In summary, we found that although post-release bugs are fixed faster during a shorter release cycle, a smaller proportion of bugs is actually fixed compared to the traditional release model . We analyzed the reported pre-release bugs, and found that for a rapid release model, bugs are reported at a slightly higher rate compared to the traditional model, i.e., the project gets more feedback. The mean (respectively median) number of pre-release bugs reported per day for a rapid release model is 10.7 bugs (respectively 1.8 bugs), while the mean (respectively median) number of pre-release bugs reported per day for the traditional release model is 2.6 bugs (respectively 1.6 bugs). Similar to other projects with shorter release cycles (Marschall 2007), Firefox seems to experience a flood of user feedback that, given the limited length of the release cycle, cannot be triaged and fixed in timely fashion.

Feedback QA Engineers

The QA engineers that we interviewed were not surprised by these findings. One of them stated that: “I’m not surprised that fewer bugs are fixed: some defects are trivial and some will take weeks of careful code inspection to find and fix. All those bugs would have fallen in the same bucket for a 12+ month release cycle, but now the harder ones get pushed out to later releases”. Since those releases follow each other in rapid succession, this propagation does not inflate the bug fixing time. The other QA engineer mentioned that these findings “can be better interpreted that we are being less effective at triaging bugs with rapid release, or that we have more beta users and so the incoming bug rates are larger”. This resonates with earlier claims about sub-optimal triaging of bugs for RR versions (Downer 2011) where QA people are unable to handle the higher daily traffic of bug reports coming in, leaving many bugs unassigned (nobody working on them) and many duplicate bugs undiscovered, effectively inflating the number of reports. Since our data set did not include un-assigned bug reports, we were unable to verify these claims.

4.3 RQ3: Is there a Correlation Between the Release Cycle Model and Coding Activity?

4.3.1 Motivation

Up until now we have assumed that there were no substantial changes in the Firefox development process other than switching to the rapid release model. However, it is possible that some workload redistributions were necessary to cope with short release cycles, or that other agile techniques have been introduced, for example to determine which bugs should be fixed first. Such a redistribution of work could have large repercussions on software organizations interested in adopting rapid release models. Furthermore, there could have been changes to the development process unrelated to the switch to rapid releases, such as a thorough re-engineering of a major component. Such invasive changes could explain some of our findings. Hence, this question analyzes the development process before and after the switch to rapid releases to identify development process changes related or unrelated to rapid releases. In particular, given its importance and the availability of historical data, we focus on coding activities.

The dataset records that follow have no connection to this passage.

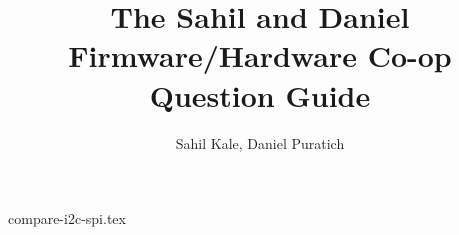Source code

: \documentclass[letterpaper,11pt]{article}
\title{The Sahil and Daniel Firmware/Hardware Co-op Question Guide}
\author{Sahil Kale, Daniel Puratich}
\begin{document}
\maketitle

\tableofcontents

\renewcommand{\thesection}{\Roman{section}}

\newpage


\renewcommand{\thesection}{\arabic{section}}
\setcounter{section}{0} %

\newpage

\newpage

\newpage

\newpage

\newpage

\newpage

\newpage
 {compare-i2c-spi.tex}
\newpage

\newpage

\newpage

\newpage

\newpage

\newpage

\newpage

\newpage

\newpage

\newpage


\newpage
\printbibliography
\end{document}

In other work, we have already studied changes in system testing (Mäntylä et al. 2013), while other activities of the development process, such as requirements and design, are left as future work.

4.3.2 Approach

To analyze changes to coding activity, we computed two groups of coding-related metrics: (1) complexity metrics on the source code of the TR and RR major/minor versions, and (2) metrics on the changes made to RR and TR versions, based on the actual patches (code changes) and commit log information extracted from source code repositories.

We computed the following complexity metrics:

Total Lines of Code: the total number of lines of code of all files contained in a version.
Mean Complexity: the mean of the McCabe Cyclomatic Complexity of all files contained in a version. The McCabe Cyclomatic Complexity of a file is the count of the number of linearly independent paths through the source code contained in the file.
Development Time: the duration in days of the development phase of a version (which is not identical to the time in between releases, see Section 2.1). Although not a complexity metric per se, we use this metric to analyze potential correlation between having less time and obtaining higher or lower values for the other metrics.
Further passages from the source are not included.